= Jennifer Leigh Warren =

American actress

Jennifer Leigh Warren is an American stage, television, film, and voice-over actress/singer who first came to the world's attention for her work in professional musical theater. She is best known for originating the role of Crystal in the Howard Ashman /Alan Menken hit musical Little Shop of Horrors, for her performance in the original Broadway cast of the Michael John LaChiusa musical Marie Christine and for her show stopping performance in the role of Alice's Daughter in the original Broadway musical "Big River" with the song "How Blest We Are" written especially for her by Roger Miller.

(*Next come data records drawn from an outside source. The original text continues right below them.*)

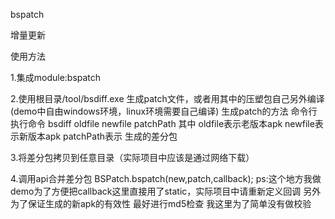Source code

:
bspatch

增量更新

使用方法

1.集成module:bspatch

2.使用根目录/tool/bsdiff.exe 生成patch文件，或者用其中的压塑包自己另外编译(demo中自由windows环境，linux环境需要自己编译)
  生成patch的方法  命令行  执行命令  bsdiff oldfile  newfile  patchPath
  其中 oldfile表示老版本apk  newfile表示新版本apk patchPath表示 生成的差分包
  
3.将差分包拷贝到任意目录（实际项目中应该是通过网络下载）

4.调用api合并差分包
   BSPatch.bspatch(new,patch,callback);
   ps:这个地方我做demo为了方便把callback这里直接用了static，实际项目中请重新定义回调
   另外为了保证生成的新apk的有效性 最好进行md5检查  我这里为了简单没有做校验


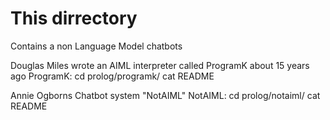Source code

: 
# This dirrectory

Contains a non Language Model chatbots

Douglas Miles wrote an AIML interpreter called ProgramK about 15 years ago
ProgramK:
 cd prolog/programk/
 cat README

Annie Ogborns Chatbot system "NotAIML" 
NotAIML: 
 cd prolog/notaiml/
 cat README



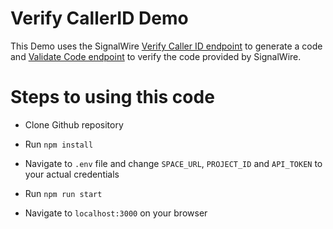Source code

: # Verify CallerID Demo

This Demo uses the SignalWire [Verify Caller ID endpoint](https://developer.signalwire.com/rest/create-a-new-verified-caller-id) to generate a code and [Validate Code endpoint](https://developer.signalwire.com/rest/validate-the-verification-code) to verify the code provided by SignalWire.

# Steps to using this code

- Clone Github repository

- Run `npm install`

- Navigate to `.env` file and change `SPACE_URL`, `PROJECT_ID` and `API_TOKEN` to your actual credentials

- Run `npm run start`

- Navigate to `localhost:3000` on your browser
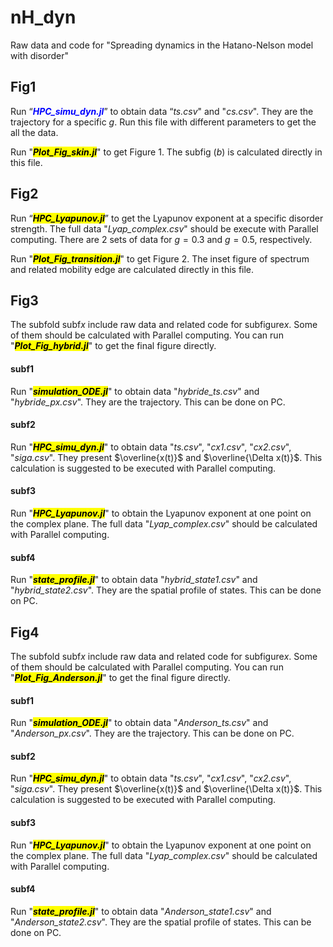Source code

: # nH_dyn
Raw data and code for "Spreading dynamics in the Hatano-Nelson model with disorder"
## Fig1
Run “***<font color=blue>HPC_simu_dyn.jl</font>***” to obtain data “*ts.csv*" and "*cs.csv*". They are the trajectory for a specific $g$. Run this file with different parameters to get the all the data.

Run "<mark>***Plot_Fig_skin.jl***</mark>" to get Figure 1. The subfig $(b)$ is calculated directly in this file.

## Fig2
Run “<mark>***HPC_Lyapunov.jl***</mark>” to get the Lyapunov exponent at a specific disorder strength. The full data "*Lyap_complex.csv*" should be execute with Parallel computing. There are 2 sets of data for $g=0.3$ and $g=0.5$, respectively.

Run "<mark>***Plot_Fig_transition.jl***</mark>" to get Figure 2. The inset figure of spectrum and related mobility edge are calculated directly in this file.


## Fig3
The subfold subf*x* include raw data and related code for subfigure*x*. Some of them should be calculated with Parallel computing. You can run "<mark>***Plot_Fig_hybrid.jl***</mark>" to get the final figure directly.

#### subf1
Run "<mark>***simulation_ODE.jl***</mark>" to obtain data "*hybride_ts.csv*" and "*hybride_px.csv*". They are the trajectory. This can be done on PC.
#### subf2
Run "<mark>***HPC_simu_dyn.jl***</mark>" to obtain data "*ts.csv*", "*cx1.csv*", "*cx2.csv*", "*siga.csv*". They present $\overline{x(t)}$ and $\overline{\Delta x(t)}$. This calculation is suggested to be executed with Parallel computing.
#### subf3
Run "<mark>***HPC_Lyapunov.jl***</mark>" to obtain the Lyapunov exponent at one point on the complex plane. The full data "*Lyap_complex.csv*" should be calculated with Parallel computing.
#### subf4
Run "<mark>***state_profile.jl***</mark>" to obtain data "*hybrid_state1.csv*" and "*hybrid_state2.csv*". They are the spatial profile of states. This can be done on PC.

## Fig4
The subfold subf*x* include raw data and related code for subfigure*x*. Some of them should be calculated with Parallel computing. You can run "<mark>***Plot_Fig_Anderson.jl***</mark>" to get the final figure directly.

#### subf1
Run "<mark>***simulation_ODE.jl***</mark>" to obtain data "*Anderson_ts.csv*" and "*Anderson_px.csv*". They are the trajectory. This can be done on PC.
#### subf2
Run "<mark>***HPC_simu_dyn.jl***</mark>" to obtain data "*ts.csv*", "*cx1.csv*", "*cx2.csv*", "*siga.csv*". They present $\overline{x(t)}$ and $\overline{\Delta x(t)}$. This calculation is suggested to be executed with Parallel computing.
#### subf3
Run "<mark>***HPC_Lyapunov.jl***</mark>" to obtain the Lyapunov exponent at one point on the complex plane. The full data "*Lyap_complex.csv*" should be calculated with Parallel computing.
#### subf4
Run "<mark>***state_profile.jl***</mark>" to obtain data "*Anderson_state1.csv*" and "*Anderson_state2.csv*". They are the spatial profile of states. This can be done on PC.
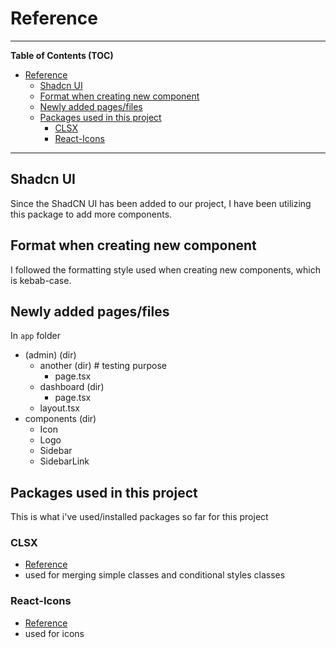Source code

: # Reference

---

**Table of Contents (TOC)**

- [Reference](#reference)
  - [Shadcn UI](#shadcn-ui)
  - [Format when creating new component](#format-when-creating-new-component)
  - [Newly added pages/files](#newly-added-pagesfiles)
  - [Packages used in this project](#packages-used-in-this-project)
    - [CLSX](#clsx)
    - [React-Icons](#react-icons)

---

## Shadcn UI

Since the ShadCN UI has been added to our project, I have been utilizing this package to add more components.

## Format when creating new component

I followed the formatting style used when creating new components, which is kebab-case.

## Newly added pages/files

In `app` folder

- (admin) (dir)
  - another (dir) # testing purpose
    - page.tsx
  - dashboard (dir)
    - page.tsx
  - layout.tsx
- components (dir)
  - Icon
  - Logo
  - Sidebar
  - SidebarLink

## Packages used in this project

This is what i've used/installed packages so far for this project

### CLSX

- [Reference](https://www.npmjs.com/package/clsx)
- used for merging simple classes and conditional styles classes

### React-Icons

- [Reference](https://react-icons.github.io/react-icons/)
- used for icons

She is an NAACP Theatre Award nominee, Los Angeles Times Ovation Award winner (and three-time nominee), Backstage Garland award winner, and won two Broadway World awards in the same season for her portrayal of the fairy godmother in the first US pantomime production A Cinderella Christmas directed by Bonnie Lythgoe and for her one-woman concert event Diamonds Are Forever:The Songs of Dame Shirley Bassey, that premiered in Los Angeles at the Renberg Theater, directed by Richard Jay-Alexander.

== Filmography ==

=== Film ===
- Valentine's Day (2010)
- Firehouse Dog (2007)
- The Other Sister (1999)
- Matter of Trust (1998)
- Scooby-Doo on Zombie Island (1998) Video
- Sour Grapes (1998)
- Grace of My Heart (1996)
- The Crossing Guard (1995)
- What's Love Got to Do with It (1993)
- Forever, Lulu (1987)

=== Television ===
- Rent: Live (2019) TV Movie
- A Night with Janis Joplin (2019) TV Movie
- Pretty Little Liars (2013–2014)
- Faux Baby (2008)
- Lipstick Jungle (2008)
- Dirt (2008)
- Scrubs (2007)
- Jake in Progress (2005)
- Charlie Lawrence (2003)
- Touched by an Angel (2001)
- Sliders (1999 "Java Jive" episode - 5/8)
- ER (1996)
- The Wayans Bros. (1996)
- The Wayans Bros. (1995)
- Homefront (1992)
- Santa Barbara (1992)
- God Bless the Child (1988) TV Movie
- The Gift of Amazing Grace (1986) TV Movie
- Robert Klein on Broadway (1986)

== Discography ==
- The Stephen Schwartz Album, 1999 Varese Saraband.
- Big River: Original Cast Album, 1988 Verve.
- Little Shop of Horrors: Original Cast Album, 1982 Decca U.S. Label.